Could you please retype all of the records exactly, skipping any pictures?

______________________________

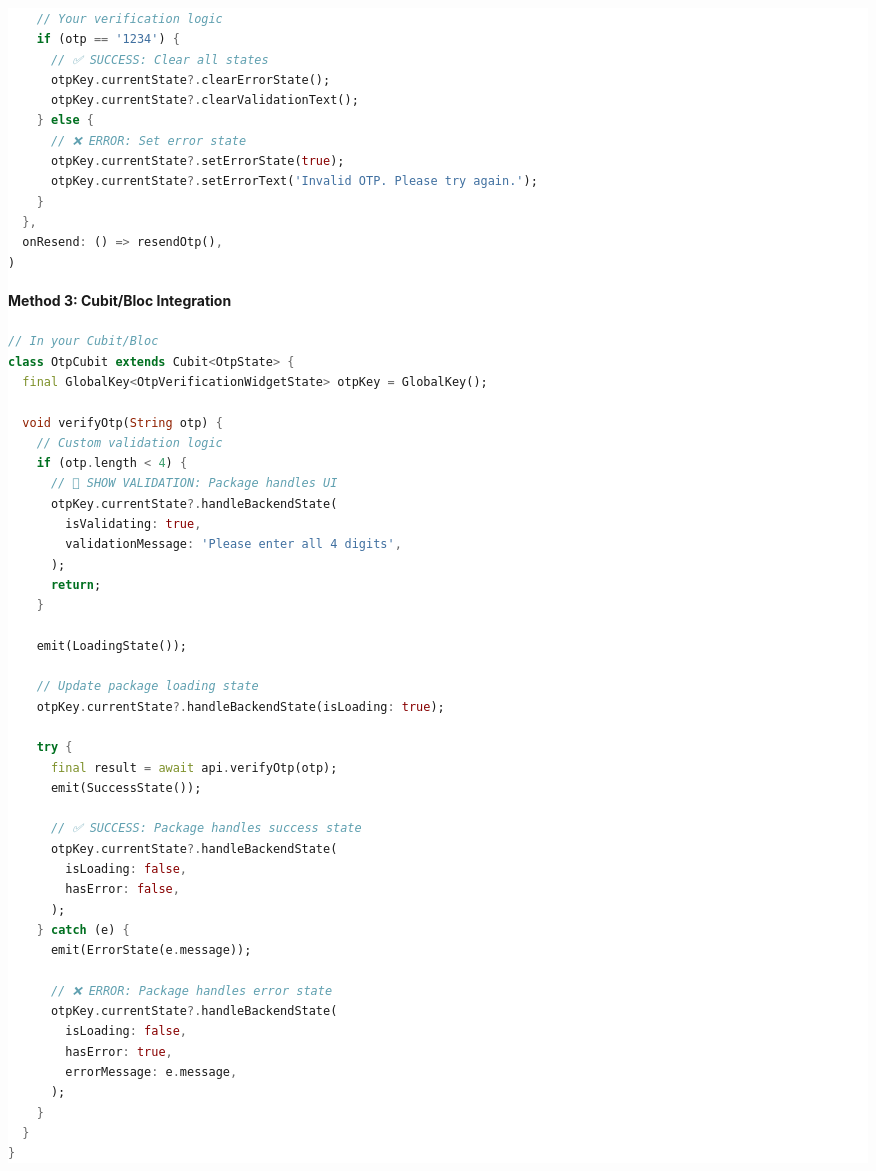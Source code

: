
 ```dart
    // Your verification logic
    if (otp == '1234') {
      // ✅ SUCCESS: Clear all states
      otpKey.currentState?.clearErrorState();
      otpKey.currentState?.clearValidationText();
    } else {
      // ❌ ERROR: Set error state
      otpKey.currentState?.setErrorState(true);
      otpKey.currentState?.setErrorText('Invalid OTP. Please try again.');
    }
  },
  onResend: () => resendOtp(),
)
```

#### **Method 3: Cubit/Bloc Integration**

```dart
// In your Cubit/Bloc
class OtpCubit extends Cubit<OtpState> {
  final GlobalKey<OtpVerificationWidgetState> otpKey = GlobalKey();
  
  void verifyOtp(String otp) {
    // Custom validation logic
    if (otp.length < 4) {
      // 🎯 SHOW VALIDATION: Package handles UI
      otpKey.currentState?.handleBackendState(
        isValidating: true,
        validationMessage: 'Please enter all 4 digits',
      );
      return;
    }
    
    emit(LoadingState());
    
    // Update package loading state
    otpKey.currentState?.handleBackendState(isLoading: true);
    
    try {
      final result = await api.verifyOtp(otp);
      emit(SuccessState());
      
      // ✅ SUCCESS: Package handles success state
      otpKey.currentState?.handleBackendState(
        isLoading: false,
        hasError: false,
      );
    } catch (e) {
      emit(ErrorState(e.message));
      
      // ❌ ERROR: Package handles error state
      otpKey.currentState?.handleBackendState(
        isLoading: false,
        hasError: true,
        errorMessage: e.message,
      );
    }
  }
}
```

______________________________

- Task response
Source code

:
 ```dart
    // Your verification logic
    if (otp == '1234') {
      // ✅ SUCCESS: Clear all states
      otpKey.currentState?.clearErrorState();
      otpKey.currentState?.clearValidationText();
    } else {
      // ❌ ERROR: Set error state
      otpKey.currentState?.setErrorState(true);
      otpKey.currentState?.setErrorText('Invalid OTP. Please try again.');
    }
  },
  onResend: () => resendOtp(),
)
```

#### **Method 3: Cubit/Bloc Integration**

```dart
// In your Cubit/Bloc
class OtpCubit extends Cubit<OtpState> {
  final GlobalKey<OtpVerificationWidgetState> otpKey = GlobalKey();
  
  void verifyOtp(String otp) {
    // Custom validation logic
    if (otp.length < 4) {
      // 🎯 SHOW VALIDATION: Package handles UI
      otpKey.currentState?.handleBackendState(
        isValidating: true,
        validationMessage: 'Please enter all 4 digits',
      );
      return;
    }
    
    emit(LoadingState());
    
    // Update package loading state
    otpKey.currentState?.handleBackendState(isLoading: true);
    
    try {
      final result = await api.verifyOtp(otp);
      emit(SuccessState());
      
      // ✅ SUCCESS: Package handles success state
      otpKey.currentState?.handleBackendState(
        isLoading: false,
        hasError: false,
      );
    } catch (e) {
      emit(ErrorState(e.message));
      
      // ❌ ERROR: Package handles error state
      otpKey.currentState?.handleBackendState(
        isLoading: false,
        hasError: true,
        errorMessage: e.message,
      );
    }
  }
}
```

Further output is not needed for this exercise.